■ Exercise prompt
If a line of the records contains the string "eqref", copy it out.
------ Exercise data
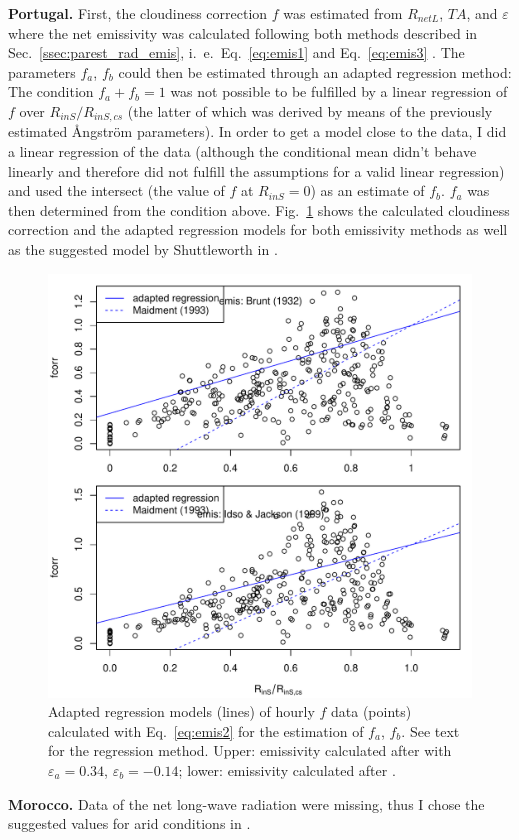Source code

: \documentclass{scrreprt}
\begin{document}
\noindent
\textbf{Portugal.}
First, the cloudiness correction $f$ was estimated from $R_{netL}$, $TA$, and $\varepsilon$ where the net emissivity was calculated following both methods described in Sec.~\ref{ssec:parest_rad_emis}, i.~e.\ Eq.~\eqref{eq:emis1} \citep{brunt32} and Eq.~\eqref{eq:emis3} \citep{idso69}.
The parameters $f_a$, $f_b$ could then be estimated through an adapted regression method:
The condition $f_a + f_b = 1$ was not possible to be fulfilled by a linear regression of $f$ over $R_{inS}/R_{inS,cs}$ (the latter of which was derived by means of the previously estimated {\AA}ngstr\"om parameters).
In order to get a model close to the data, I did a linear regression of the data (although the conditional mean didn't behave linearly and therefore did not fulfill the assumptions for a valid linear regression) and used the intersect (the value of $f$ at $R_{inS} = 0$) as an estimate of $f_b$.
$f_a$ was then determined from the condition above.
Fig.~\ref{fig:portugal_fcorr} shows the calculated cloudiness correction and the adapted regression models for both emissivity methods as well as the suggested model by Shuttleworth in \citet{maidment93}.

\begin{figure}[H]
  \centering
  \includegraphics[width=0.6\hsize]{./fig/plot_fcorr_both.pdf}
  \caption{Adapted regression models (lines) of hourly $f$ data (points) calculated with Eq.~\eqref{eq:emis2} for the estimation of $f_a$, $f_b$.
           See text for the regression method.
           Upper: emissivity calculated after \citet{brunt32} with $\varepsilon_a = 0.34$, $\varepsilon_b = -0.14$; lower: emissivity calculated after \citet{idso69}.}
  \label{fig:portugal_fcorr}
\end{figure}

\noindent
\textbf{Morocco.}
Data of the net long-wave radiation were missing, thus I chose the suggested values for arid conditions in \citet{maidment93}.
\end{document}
------------
■ Exercise response
First, the cloudiness correction $f$ was estimated from $R_{netL}$, $TA$, and $\varepsilon$ where the net emissivity was calculated following both methods described in Sec.~\ref{ssec:parest_rad_emis}, i.~e.\ Eq.~\eqref{eq:emis1} \citep{brunt32} and Eq.~\eqref{eq:emis3} \citep{idso69}.
  \caption{Adapted regression models (lines) of hourly $f$ data (points) calculated with Eq.~\eqref{eq:emis2} for the estimation of $f_a$, $f_b$.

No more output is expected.